▶ [MATERIAL TO PROCESS]:
*** Block opens ***

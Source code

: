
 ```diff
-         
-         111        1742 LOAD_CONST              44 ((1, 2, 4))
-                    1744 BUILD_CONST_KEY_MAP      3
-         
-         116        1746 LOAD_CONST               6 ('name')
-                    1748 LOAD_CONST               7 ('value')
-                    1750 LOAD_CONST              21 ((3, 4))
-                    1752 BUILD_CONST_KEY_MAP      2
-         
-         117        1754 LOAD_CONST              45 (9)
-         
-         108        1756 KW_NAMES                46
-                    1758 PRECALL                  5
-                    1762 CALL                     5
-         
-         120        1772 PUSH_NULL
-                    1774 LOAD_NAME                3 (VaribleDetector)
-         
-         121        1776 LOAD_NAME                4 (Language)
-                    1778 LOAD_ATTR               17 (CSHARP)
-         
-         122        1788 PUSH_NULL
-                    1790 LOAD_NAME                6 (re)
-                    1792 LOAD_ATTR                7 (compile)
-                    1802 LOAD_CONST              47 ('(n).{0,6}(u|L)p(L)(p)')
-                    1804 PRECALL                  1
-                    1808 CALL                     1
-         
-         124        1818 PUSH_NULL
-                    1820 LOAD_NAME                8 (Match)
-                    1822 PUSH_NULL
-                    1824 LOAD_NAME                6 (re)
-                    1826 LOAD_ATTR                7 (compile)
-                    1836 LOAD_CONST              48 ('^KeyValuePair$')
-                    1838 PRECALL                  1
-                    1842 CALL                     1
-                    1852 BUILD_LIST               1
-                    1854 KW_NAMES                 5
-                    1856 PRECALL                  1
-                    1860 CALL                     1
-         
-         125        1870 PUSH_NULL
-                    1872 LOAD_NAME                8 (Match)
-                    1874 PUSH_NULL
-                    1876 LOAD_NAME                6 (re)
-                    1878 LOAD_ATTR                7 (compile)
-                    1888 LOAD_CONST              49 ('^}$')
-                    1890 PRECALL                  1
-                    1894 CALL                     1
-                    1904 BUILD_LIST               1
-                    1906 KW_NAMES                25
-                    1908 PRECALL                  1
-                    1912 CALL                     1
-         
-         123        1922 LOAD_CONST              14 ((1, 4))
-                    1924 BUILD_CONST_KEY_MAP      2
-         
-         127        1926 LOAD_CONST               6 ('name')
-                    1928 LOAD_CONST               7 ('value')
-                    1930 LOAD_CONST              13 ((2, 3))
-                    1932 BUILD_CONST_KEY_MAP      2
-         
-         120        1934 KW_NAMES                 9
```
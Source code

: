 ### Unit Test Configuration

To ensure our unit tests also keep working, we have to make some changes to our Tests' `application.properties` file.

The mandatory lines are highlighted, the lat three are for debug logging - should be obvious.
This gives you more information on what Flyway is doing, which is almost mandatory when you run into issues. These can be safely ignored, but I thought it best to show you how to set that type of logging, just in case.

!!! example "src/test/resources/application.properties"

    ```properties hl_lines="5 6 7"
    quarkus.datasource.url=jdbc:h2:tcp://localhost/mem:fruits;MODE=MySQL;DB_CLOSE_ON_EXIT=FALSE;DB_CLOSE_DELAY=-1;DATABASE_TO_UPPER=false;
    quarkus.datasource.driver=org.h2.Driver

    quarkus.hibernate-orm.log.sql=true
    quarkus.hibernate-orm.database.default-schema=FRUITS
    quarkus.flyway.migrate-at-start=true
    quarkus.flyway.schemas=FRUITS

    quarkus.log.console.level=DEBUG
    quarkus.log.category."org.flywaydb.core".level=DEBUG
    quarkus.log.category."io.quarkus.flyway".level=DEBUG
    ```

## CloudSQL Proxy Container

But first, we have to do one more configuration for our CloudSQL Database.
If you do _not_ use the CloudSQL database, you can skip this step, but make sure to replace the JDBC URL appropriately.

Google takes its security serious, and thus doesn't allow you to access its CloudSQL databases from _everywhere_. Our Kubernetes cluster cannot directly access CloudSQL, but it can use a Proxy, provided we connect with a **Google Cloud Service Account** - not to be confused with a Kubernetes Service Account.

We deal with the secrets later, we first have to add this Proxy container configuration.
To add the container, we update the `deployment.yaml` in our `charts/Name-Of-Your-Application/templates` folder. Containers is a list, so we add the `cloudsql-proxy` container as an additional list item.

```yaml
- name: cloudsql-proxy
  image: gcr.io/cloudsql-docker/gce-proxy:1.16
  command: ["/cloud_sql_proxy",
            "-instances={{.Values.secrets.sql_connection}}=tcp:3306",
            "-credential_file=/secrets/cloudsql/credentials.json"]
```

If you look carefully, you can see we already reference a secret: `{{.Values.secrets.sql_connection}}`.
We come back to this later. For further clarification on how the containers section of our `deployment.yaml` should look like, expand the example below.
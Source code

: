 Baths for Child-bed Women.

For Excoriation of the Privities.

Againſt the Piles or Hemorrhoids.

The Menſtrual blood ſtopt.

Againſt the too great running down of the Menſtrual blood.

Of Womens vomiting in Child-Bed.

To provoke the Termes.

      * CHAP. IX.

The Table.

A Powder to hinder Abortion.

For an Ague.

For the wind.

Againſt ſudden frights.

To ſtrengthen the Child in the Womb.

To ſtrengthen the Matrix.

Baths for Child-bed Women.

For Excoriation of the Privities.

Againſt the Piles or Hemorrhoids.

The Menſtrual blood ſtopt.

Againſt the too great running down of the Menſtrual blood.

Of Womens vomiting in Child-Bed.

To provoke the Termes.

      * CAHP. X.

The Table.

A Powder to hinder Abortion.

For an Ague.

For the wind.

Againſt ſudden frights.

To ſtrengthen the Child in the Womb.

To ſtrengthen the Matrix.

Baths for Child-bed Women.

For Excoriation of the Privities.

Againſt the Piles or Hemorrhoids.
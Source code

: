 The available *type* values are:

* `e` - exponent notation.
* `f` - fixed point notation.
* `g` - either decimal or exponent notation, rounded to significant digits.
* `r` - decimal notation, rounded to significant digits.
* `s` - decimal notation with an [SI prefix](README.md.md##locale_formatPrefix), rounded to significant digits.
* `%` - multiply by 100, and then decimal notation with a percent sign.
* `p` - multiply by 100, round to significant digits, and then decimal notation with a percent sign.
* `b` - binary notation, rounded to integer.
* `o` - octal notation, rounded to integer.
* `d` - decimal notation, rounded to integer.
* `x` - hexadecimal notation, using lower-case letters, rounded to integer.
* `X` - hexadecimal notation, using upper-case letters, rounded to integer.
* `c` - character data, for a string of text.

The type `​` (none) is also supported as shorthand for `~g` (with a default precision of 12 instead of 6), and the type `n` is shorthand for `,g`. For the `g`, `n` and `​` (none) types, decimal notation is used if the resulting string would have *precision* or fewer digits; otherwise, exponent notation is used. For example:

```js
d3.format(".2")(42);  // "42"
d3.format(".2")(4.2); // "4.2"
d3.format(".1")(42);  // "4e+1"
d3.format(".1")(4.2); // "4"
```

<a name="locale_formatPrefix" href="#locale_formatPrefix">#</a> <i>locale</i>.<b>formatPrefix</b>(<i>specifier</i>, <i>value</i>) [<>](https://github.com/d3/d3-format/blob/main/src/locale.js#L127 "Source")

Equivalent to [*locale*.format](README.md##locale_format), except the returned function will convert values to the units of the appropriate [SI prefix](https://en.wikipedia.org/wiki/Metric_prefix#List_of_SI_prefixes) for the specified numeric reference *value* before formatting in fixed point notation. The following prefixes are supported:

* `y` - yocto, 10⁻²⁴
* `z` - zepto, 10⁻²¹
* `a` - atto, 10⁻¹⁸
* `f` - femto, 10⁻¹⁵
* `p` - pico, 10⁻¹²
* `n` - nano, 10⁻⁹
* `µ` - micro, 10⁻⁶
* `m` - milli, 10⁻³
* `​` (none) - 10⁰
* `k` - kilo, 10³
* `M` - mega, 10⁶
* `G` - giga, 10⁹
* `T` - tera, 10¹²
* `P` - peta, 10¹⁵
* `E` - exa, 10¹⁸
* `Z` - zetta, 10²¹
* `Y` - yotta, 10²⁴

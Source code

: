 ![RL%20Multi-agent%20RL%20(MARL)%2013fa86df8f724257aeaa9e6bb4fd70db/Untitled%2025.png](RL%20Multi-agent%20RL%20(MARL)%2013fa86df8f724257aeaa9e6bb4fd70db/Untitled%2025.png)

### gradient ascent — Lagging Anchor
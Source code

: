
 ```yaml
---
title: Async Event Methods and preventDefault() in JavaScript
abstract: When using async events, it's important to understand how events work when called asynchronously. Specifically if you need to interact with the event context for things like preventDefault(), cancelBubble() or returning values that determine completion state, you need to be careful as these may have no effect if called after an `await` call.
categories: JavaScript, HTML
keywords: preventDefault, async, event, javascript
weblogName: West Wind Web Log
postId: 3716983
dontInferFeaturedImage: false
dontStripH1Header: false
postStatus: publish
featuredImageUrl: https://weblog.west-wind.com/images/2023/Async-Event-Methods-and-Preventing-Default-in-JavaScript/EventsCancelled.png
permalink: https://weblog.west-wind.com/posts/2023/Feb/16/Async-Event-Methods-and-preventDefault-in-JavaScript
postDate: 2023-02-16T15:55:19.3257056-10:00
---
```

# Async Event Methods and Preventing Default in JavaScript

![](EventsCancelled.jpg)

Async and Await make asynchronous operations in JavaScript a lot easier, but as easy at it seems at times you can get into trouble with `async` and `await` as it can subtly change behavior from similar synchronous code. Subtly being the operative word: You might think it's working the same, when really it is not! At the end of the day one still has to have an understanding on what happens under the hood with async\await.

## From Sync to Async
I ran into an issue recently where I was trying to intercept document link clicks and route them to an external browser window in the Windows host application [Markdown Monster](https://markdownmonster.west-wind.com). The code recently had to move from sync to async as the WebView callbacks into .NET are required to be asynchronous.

*** Block closes ***

▶ [GOAL OF THE EXERCISE]: Copy each line of the data above that holds "case".

▶ [TASK OUTPUT]:
This gives you more information on what Flyway is doing, which is almost mandatory when you run into issues. These can be safely ignored, but I thought it best to show you how to set that type of logging, just in case.
* `x` - hexadecimal notation, using lower-case letters, rounded to integer.
* `X` - hexadecimal notation, using upper-case letters, rounded to integer.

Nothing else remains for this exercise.